Saturday 17 March 2012

Solo exhibition at Grand Union in partnership with Fierce international festival of live art 2012




'...Hutber’s work is a case of the unexpected – a primeval jugular shot of emotion and unease that best showcases what Fierce is all about.' Emily Gosling, Volt Cafe, April 2012







Stay Behind the Line (Example 3)

Interactive video installation, Grand Union, Birmingham, UK

March - April, 2012


'Stay Behind the Line' is an installation that explores notions of ethical deferral and critical detachment and relates them to the proliferation of digitally mediated, monitored and 'manipulated' images in our day to day environments. The piece is also a self-portrait that expresses a sense of being defenseless against, and impervious to, the actions of others.


Three new pieces were also created for my exhibition at Grand Union in response to the location. They are 'painter, 'Blind Sight' and 'Reception'.

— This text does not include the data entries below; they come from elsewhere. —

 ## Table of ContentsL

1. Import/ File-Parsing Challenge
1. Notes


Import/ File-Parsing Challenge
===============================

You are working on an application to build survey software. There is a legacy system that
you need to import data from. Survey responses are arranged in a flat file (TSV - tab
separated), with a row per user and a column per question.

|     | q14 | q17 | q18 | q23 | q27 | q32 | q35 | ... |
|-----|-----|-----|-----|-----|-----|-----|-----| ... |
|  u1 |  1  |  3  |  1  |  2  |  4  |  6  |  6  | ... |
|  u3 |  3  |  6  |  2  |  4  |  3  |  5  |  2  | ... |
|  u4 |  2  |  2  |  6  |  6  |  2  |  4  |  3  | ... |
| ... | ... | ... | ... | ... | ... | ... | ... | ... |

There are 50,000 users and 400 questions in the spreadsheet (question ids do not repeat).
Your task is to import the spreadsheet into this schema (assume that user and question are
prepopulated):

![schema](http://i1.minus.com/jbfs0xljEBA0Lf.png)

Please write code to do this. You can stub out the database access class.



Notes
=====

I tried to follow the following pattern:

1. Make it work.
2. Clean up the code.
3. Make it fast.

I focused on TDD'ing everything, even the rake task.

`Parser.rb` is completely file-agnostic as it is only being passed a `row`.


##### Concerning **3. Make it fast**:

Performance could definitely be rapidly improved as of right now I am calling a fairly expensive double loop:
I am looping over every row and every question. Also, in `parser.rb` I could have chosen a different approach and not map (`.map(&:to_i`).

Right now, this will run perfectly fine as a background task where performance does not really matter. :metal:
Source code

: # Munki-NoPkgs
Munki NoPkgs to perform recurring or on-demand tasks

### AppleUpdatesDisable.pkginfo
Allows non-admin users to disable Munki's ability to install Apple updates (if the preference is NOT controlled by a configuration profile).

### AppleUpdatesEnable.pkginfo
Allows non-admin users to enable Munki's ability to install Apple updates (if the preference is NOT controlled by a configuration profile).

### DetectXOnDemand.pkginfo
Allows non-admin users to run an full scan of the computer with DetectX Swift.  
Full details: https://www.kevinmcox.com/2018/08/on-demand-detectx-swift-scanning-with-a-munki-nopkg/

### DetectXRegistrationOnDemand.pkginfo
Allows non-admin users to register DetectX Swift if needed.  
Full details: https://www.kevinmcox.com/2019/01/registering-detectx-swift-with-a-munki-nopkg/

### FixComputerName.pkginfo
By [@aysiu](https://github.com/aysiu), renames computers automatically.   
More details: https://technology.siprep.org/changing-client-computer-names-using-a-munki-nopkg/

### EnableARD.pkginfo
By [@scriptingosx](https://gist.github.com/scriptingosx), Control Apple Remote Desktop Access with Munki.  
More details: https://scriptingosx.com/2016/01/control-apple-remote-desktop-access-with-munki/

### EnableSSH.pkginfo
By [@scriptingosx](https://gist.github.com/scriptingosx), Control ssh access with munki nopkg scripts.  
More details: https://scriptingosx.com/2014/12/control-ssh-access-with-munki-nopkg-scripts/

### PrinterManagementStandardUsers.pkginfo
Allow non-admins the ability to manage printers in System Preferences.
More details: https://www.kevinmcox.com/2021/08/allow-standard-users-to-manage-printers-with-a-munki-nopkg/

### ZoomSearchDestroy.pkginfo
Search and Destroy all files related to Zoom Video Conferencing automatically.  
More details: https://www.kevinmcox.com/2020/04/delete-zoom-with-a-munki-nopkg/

From the Fierce festival brochure...

Reynir Hutber (UK)


'Installation exploring mediated images, politics of containment, security and observation.'

'Reynir unites two aspects of live art that seemingly obsess the medium; one, the ongoing concern with the body as site, especially the politics of its vulnerability, the other, engagement with media technology as a means of altering representation and identity. Here he sets up rules that the work demands the audience break, extending his inquiry into regulation, control and self negation.'

Harun Morrison, Fierce Festival co-director







Grand Union Press release

Opening 6–9pm Friday 16 March

Exhibition continues 17 March to 22 April, open Thursday to Sunday, 12–5pm

Grand Union, in collaboration with Fierce, is proud to present work by Reynir Hutber, an emerging artist based in London, whose work explores themes of social visibility, moral relativity and the everyday imposition of authority. For this solo exhibition he will present his award winning installation, Stay Behind the Line, alongside a series of new related works.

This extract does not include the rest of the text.